Just a quick objection..We Were Soldiers was well made, well acted, not excessively violent or graphic. A wonderful representation of a big moment in Vietnam War history..You're not one of dem conchi-objectors.are ya?..:rolleyes2:

Nah, there's just something odd and grotesque about the way that Gibson shoots some of his combat scenes and his depiction of soldiers being wounded. Recall the opening of Saving Private Ryan and how bloody it was? That was necessary, IMO, because I think that Spielberg was intent on communicating a sense of the horror that G.I.'s endured in the landings. Gibson's scenes are different. I see him using violence as entertainment in the movies that I cited, and it's reflected in his camera work.
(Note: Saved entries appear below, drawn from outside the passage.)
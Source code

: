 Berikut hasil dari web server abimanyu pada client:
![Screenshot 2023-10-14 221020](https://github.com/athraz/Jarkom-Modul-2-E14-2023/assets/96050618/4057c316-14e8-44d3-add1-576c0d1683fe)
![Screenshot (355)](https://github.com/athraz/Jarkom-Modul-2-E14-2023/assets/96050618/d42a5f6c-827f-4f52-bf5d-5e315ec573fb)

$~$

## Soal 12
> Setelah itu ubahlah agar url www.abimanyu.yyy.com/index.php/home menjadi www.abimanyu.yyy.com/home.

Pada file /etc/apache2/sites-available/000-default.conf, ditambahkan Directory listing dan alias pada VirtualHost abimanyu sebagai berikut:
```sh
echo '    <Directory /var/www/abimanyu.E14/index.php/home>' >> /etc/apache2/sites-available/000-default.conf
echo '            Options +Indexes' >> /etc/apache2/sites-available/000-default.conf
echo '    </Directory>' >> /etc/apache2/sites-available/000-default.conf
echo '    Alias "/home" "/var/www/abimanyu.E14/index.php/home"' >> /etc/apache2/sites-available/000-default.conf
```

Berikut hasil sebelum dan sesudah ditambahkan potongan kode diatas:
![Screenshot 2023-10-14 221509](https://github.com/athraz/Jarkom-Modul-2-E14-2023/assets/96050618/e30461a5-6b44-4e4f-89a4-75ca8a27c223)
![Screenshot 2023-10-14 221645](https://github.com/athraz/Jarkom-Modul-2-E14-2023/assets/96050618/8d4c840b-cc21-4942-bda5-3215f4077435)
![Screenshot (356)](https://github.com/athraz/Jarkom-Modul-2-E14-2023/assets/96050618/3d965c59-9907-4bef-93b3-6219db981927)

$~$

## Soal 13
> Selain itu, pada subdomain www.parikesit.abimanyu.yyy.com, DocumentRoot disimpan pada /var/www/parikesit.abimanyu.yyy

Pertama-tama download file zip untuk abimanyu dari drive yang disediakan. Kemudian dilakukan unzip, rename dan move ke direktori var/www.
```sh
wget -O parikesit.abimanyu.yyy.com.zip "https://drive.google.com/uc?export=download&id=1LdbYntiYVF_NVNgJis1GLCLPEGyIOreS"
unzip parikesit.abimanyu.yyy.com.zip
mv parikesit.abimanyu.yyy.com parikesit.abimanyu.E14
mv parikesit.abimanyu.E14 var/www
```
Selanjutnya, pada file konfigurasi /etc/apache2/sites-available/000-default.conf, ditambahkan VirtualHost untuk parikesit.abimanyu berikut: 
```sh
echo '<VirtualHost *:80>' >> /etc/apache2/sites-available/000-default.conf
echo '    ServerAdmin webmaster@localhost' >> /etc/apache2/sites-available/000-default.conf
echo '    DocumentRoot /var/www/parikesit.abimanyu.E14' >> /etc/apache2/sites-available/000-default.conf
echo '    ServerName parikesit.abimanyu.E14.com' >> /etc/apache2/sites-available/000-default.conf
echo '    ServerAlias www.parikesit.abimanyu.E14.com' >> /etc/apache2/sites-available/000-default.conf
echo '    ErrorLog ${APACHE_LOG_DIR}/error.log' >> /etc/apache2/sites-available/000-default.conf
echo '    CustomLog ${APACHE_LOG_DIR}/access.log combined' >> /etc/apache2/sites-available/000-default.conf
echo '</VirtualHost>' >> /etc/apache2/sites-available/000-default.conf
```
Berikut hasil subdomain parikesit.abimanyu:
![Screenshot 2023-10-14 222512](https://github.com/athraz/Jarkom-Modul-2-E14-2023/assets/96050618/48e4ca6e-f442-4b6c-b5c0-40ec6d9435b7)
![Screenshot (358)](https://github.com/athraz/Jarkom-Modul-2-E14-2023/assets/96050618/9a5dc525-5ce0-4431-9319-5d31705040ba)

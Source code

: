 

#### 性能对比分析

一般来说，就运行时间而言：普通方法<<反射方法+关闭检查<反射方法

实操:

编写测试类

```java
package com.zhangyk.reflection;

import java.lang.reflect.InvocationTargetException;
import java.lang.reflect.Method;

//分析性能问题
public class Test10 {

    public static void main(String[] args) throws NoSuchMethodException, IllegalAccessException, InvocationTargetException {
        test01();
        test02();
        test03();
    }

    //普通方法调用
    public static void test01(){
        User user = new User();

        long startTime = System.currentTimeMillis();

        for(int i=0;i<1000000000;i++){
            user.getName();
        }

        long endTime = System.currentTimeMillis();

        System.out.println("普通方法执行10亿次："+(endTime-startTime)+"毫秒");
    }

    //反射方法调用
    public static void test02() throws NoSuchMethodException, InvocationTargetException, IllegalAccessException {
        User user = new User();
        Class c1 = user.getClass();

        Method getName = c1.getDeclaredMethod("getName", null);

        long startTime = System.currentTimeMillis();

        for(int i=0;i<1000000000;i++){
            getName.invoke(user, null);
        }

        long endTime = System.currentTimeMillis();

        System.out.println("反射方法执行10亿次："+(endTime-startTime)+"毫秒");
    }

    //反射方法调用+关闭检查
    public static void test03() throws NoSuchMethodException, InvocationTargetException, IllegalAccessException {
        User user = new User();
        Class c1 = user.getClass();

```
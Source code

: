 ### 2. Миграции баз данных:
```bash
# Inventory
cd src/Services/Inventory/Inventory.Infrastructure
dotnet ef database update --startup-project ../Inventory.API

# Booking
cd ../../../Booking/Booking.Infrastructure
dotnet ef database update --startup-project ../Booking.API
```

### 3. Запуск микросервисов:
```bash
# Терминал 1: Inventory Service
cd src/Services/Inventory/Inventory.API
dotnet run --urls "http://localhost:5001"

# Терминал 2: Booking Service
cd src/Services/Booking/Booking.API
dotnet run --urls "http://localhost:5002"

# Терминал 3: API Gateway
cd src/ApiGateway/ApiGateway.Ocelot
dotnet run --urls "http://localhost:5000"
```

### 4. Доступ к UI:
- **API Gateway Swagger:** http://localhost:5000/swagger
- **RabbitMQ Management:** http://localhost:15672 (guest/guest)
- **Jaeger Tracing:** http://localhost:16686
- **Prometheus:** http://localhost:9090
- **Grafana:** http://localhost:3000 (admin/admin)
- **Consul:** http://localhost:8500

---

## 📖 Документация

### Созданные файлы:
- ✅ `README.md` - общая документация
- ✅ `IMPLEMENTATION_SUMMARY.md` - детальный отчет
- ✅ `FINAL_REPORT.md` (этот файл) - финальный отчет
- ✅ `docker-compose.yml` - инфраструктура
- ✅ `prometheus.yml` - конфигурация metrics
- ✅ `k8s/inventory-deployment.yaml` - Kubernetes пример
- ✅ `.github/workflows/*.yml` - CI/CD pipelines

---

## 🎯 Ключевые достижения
Rather than being moved by the sacrifice of the troops, I'm repelled by the gore that's too similar to graphic depictions that I'd expect to see in a Texas Chainsaw Massacre movie, the kind of thing that adolescent boys get off on. The Hurt Locker and American Sniper are other examples of movies that deal with very intense violence, but do it in a way that's not vulgar or exploitive of such terrible suffering. That's all, just my opinion, and you know what people say about opinions.;)

-Moe
 
Looking forward to this one although read a review today that said the combat scenes were most distressing he had seen.

Probably won't be seeing this with the better half.

As far as the violence of Gibson movies goes I consider him a good director and can't see any difference between how he portrays violence and others such as Spielberg. Really liked We Were Soldiers. Pity he got into trouble a few years ago as affected a Vikings movie he was planning.